Problem details: Only one stretch of the listing below is wanted: the line with "MIT License" and all lines after it. Reproduce that stretch exactly.

Available data:

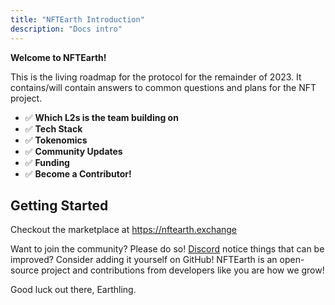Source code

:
 ```yaml
---
title: "NFTEarth Introduction"
description: "Docs intro"
---
```


**Welcome to NFTEarth!**

This is the living roadmap for the protocol for the remainder of 2023. It contains/will contain answers to common questions and plans for the NFT project.

- ✅ **Which L2s is the team building on**
- ✅ **Tech Stack**
- ✅ **Tokenomics**
- ✅ **Community Updates**
- ✅ **Funding**
- ✅ **Become a Contributor!**


## Getting Started

Checkout the marketplace at https://nftearth.exchange 

Want to join the community? Please do so! [Discord](https://discord.gg/nftearth) notice things that can be improved? Consider adding it yourself on GitHub! NFTEarth is an open-source project and contributions from developers like you are how we grow!

Good luck out there, Earthling. 
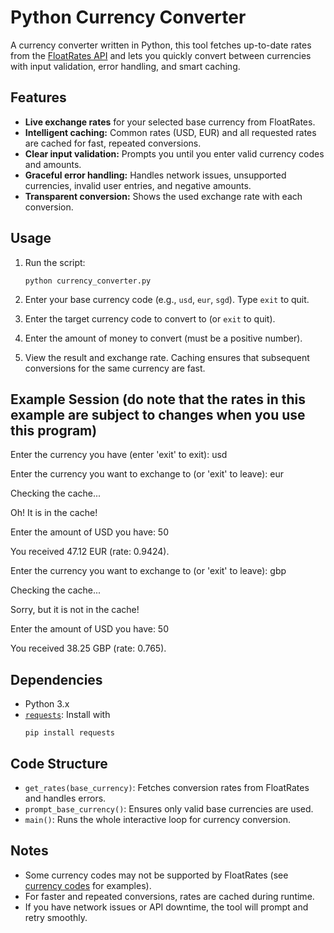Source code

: # Python Currency Converter

A currency converter written in Python, this tool fetches up-to-date rates from the [FloatRates API](http://www.floatrates.com/json-feeds.html) and lets you quickly convert between currencies with input validation, error handling, and smart caching.

## Features

- **Live exchange rates** for your selected base currency from FloatRates.
- **Intelligent caching:** Common rates (USD, EUR) and all requested rates are cached for fast, repeated conversions.
- **Clear input validation:** Prompts you until you enter valid currency codes and amounts.
- **Graceful error handling:** Handles network issues, unsupported currencies, invalid user entries, and negative amounts.
- **Transparent conversion:** Shows the used exchange rate with each conversion.

## Usage

1. Run the script:
    ```
    python currency_converter.py
    ```

2. Enter your base currency code (e.g., `usd`, `eur`, `sgd`). Type `exit` to quit.

3. Enter the target currency code to convert to (or `exit` to quit).

4. Enter the amount of money to convert (must be a positive number).

5. View the result and exchange rate. Caching ensures that subsequent conversions for the same currency are fast.

## Example Session (do note that the rates in this example are subject to changes when you use this program)

Enter the currency you have (enter 'exit' to exit): usd

Enter the currency you want to exchange to (or 'exit' to leave): eur

Checking the cache...

Oh! It is in the cache!

Enter the amount of USD you have: 50

You received 47.12 EUR (rate: 0.9424).

Enter the currency you want to exchange to (or 'exit' to leave): gbp

Checking the cache...

Sorry, but it is not in the cache!

Enter the amount of USD you have: 50

You received 38.25 GBP (rate: 0.765).

## Dependencies

- Python 3.x
- [`requests`](https://docs.python-requests.org/en/latest/): Install with  
    ```
    pip install requests
    ```

## Code Structure

- `get_rates(base_currency)`: Fetches conversion rates from FloatRates and handles errors.
- `prompt_base_currency()`: Ensures only valid base currencies are used.
- `main()`: Runs the whole interactive loop for currency conversion.

## Notes

- Some currency codes may not be supported by FloatRates (see [currency codes](http://www.floatrates.com/daily/sgd.json) for examples).
- For faster and repeated conversions, rates are cached during runtime.
- If you have network issues or API downtime, the tool will prompt and retry smoothly.
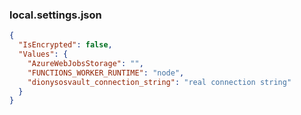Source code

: ### local.settings.json
```json
{
  "IsEncrypted": false,
  "Values": {
    "AzureWebJobsStorage": "",
    "FUNCTIONS_WORKER_RUNTIME": "node",
    "dionysosvault_connection_string": "real connection string"
  }
}
```
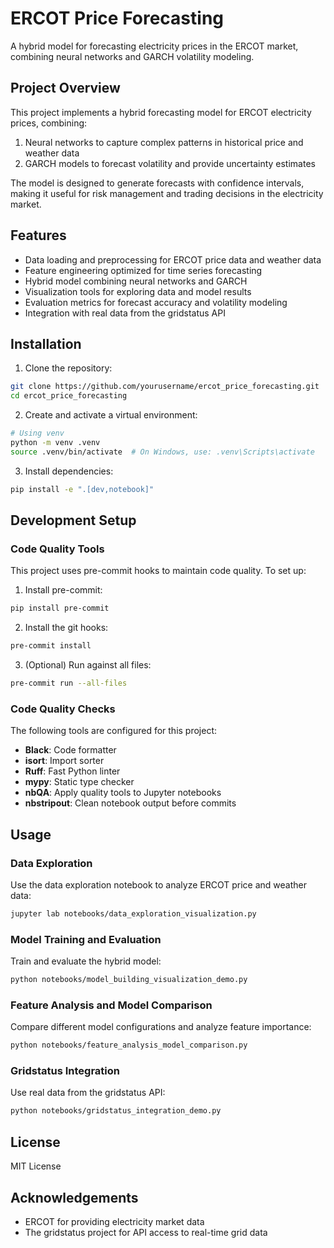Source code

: # ERCOT Price Forecasting

A hybrid model for forecasting electricity prices in the ERCOT market, combining neural networks and GARCH volatility modeling.

## Project Overview

This project implements a hybrid forecasting model for ERCOT electricity prices, combining:

1. Neural networks to capture complex patterns in historical price and weather data
2. GARCH models to forecast volatility and provide uncertainty estimates

The model is designed to generate forecasts with confidence intervals, making it useful for risk management and trading decisions in the electricity market.

## Features

- Data loading and preprocessing for ERCOT price data and weather data
- Feature engineering optimized for time series forecasting
- Hybrid model combining neural networks and GARCH
- Visualization tools for exploring data and model results
- Evaluation metrics for forecast accuracy and volatility modeling
- Integration with real data from the gridstatus API

## Installation

1. Clone the repository:
```bash
git clone https://github.com/yourusername/ercot_price_forecasting.git
cd ercot_price_forecasting
```

2. Create and activate a virtual environment:
```bash
# Using venv
python -m venv .venv
source .venv/bin/activate  # On Windows, use: .venv\Scripts\activate
```

3. Install dependencies:
```bash
pip install -e ".[dev,notebook]"
```

## Development Setup

### Code Quality Tools

This project uses pre-commit hooks to maintain code quality. To set up:

1. Install pre-commit:
```bash
pip install pre-commit
```

2. Install the git hooks:
```bash
pre-commit install
```

3. (Optional) Run against all files:
```bash
pre-commit run --all-files
```

### Code Quality Checks

The following tools are configured for this project:

- **Black**: Code formatter
- **isort**: Import sorter
- **Ruff**: Fast Python linter
- **mypy**: Static type checker
- **nbQA**: Apply quality tools to Jupyter notebooks
- **nbstripout**: Clean notebook output before commits

## Usage

### Data Exploration

Use the data exploration notebook to analyze ERCOT price and weather data:

```bash
jupyter lab notebooks/data_exploration_visualization.py
```

### Model Training and Evaluation

Train and evaluate the hybrid model:

```bash
python notebooks/model_building_visualization_demo.py
```

### Feature Analysis and Model Comparison

Compare different model configurations and analyze feature importance:

```bash
python notebooks/feature_analysis_model_comparison.py
```

### Gridstatus Integration

Use real data from the gridstatus API:

```bash
python notebooks/gridstatus_integration_demo.py
```

## License

MIT License

## Acknowledgements

- ERCOT for providing electricity market data
- The gridstatus project for API access to real-time grid data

Final answer:
MIT License

## Acknowledgements

- ERCOT for providing electricity market data
- The gridstatus project for API access to real-time grid data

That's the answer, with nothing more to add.